Elle était prête à confirmer ses craintes, lorsque, soudain, elle perçut l’intensité de son regard vert…
— Et en quel honneur m’inviterais-tu ? fit-elle, le souffle court.
— Parce qu’il est encore trop tôt pour te demander de passer le reste de ta vie avec moi ! répondit-il alors sur le ton de l’autodérision.
A ces mots, elle écarquilla grand les yeux.
Avait-elle bien entendu ?
Venait-il de dire que… ?
Elle secoua la tête, incapable de prononcer le moindre mot.
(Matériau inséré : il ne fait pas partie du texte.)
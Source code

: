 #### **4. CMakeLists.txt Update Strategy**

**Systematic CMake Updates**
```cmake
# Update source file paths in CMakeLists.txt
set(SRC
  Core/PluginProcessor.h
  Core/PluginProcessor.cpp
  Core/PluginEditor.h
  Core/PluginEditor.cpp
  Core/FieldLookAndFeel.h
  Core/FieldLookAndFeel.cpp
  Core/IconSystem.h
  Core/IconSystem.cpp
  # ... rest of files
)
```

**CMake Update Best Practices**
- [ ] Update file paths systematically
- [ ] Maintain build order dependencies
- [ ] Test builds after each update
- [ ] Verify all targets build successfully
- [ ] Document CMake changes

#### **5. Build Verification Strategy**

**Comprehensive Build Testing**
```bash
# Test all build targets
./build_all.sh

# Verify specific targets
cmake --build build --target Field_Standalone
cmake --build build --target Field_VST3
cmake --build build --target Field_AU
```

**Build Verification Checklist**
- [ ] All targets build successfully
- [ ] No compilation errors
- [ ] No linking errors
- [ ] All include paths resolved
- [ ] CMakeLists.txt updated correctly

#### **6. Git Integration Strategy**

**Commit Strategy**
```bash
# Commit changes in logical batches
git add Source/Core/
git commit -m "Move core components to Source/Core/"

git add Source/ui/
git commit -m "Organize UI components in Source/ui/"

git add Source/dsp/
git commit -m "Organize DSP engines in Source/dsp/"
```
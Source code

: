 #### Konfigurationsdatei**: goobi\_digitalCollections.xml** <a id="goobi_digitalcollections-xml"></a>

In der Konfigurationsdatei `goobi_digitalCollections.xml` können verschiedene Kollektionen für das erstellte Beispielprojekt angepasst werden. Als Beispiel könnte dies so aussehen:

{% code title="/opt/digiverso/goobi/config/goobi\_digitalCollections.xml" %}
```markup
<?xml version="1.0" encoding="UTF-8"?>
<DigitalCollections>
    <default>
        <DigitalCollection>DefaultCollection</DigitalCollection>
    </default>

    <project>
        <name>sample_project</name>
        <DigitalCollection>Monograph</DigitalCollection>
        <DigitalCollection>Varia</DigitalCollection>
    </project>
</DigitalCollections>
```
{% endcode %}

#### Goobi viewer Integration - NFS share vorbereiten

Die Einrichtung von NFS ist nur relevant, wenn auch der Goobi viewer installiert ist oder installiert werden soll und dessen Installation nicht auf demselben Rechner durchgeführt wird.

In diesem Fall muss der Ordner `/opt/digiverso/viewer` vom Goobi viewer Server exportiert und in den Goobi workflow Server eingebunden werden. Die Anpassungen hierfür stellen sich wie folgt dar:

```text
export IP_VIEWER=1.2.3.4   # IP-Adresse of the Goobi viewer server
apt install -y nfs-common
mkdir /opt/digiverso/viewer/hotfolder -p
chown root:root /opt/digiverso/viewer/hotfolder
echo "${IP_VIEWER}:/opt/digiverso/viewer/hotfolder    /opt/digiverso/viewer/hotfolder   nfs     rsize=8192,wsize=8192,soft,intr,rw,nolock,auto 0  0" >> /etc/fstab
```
Brice était-il en train de lui avouer qu’il l’aimait ?
— Si je comprends bien, tu n’es pas d’accord pour passer le restant de tes jours avec moi, n’est-ce pas ? reprit-il alors, se méprenant sur sa réaction. Très bien… Dans ces conditions, je me *******erai d’un dîner.
Il allait bien trop vite pour elle ! Comment était-il passé d’un dîner… à une vie entière ? Avait-elle manqué quelque chose ?
— Euh… Peut-on revenir un tout petit peu en arrière, Brice ? suggéra-t elle alors en lui lançant un regard incertain. Je suis bien consciente que tu as flirté avec moi, ces derniers mois. Tu m’as même embrassée, mais…
— Que les choses soient claires entre nous, Sabina ! coupa-t il d’un ton déterminé. Je ne flirte pas. Je ne l’ai jamais fait, et ne le ferai jamais.
— Mais…, voulut-elle objecter.
— Quant aux baisers… C’était soit t’embrasser, soit te donner la fessée. J’ai opté pour la solution la plus plaisante pour moi !
Elle eut soudain du mal à respirer. Une bulle de bonheur enflait à l’intérieur d’elle-même, tandis qu’elle buvait la moindre de ses paroles. Une bulle fragile, si fragile qu’elle redoutait qu’elle n’éclate…
— Partons d’ici, Brice ! décréta-t elle sur un ton pressant. Allons dans un endroit où nous pourrons parler tranquillement.
Le salon fourmillait encore de monde, en dépit de l’heure tardive. Il la regarda quelques secondes sans répondre, puis demanda :
— Puis-je d’abord avoir ton accord pour le dîner de demain ?
Si ce qu’elle pensait et espérait de toutes ses forces était vrai, alors il pouvait avoir son accord pour bien davantage que le dîner. De peur de se méprendre, elle se garda pourtant de le lui avouer, se *******ant de hocher la tête en signe d’acquiescement.
— Parfait, décréta Brice. Eh bien, allons-y !
Non sans timidité, elle accepta la main qu’il lui tendait, savourant la sensation de sa paume large et chaude pressée contre la sienne tandis qu’il l’entraînait vers la sortie, et qu’ils s’enfonçaient dans la nuit illuminée de Londres.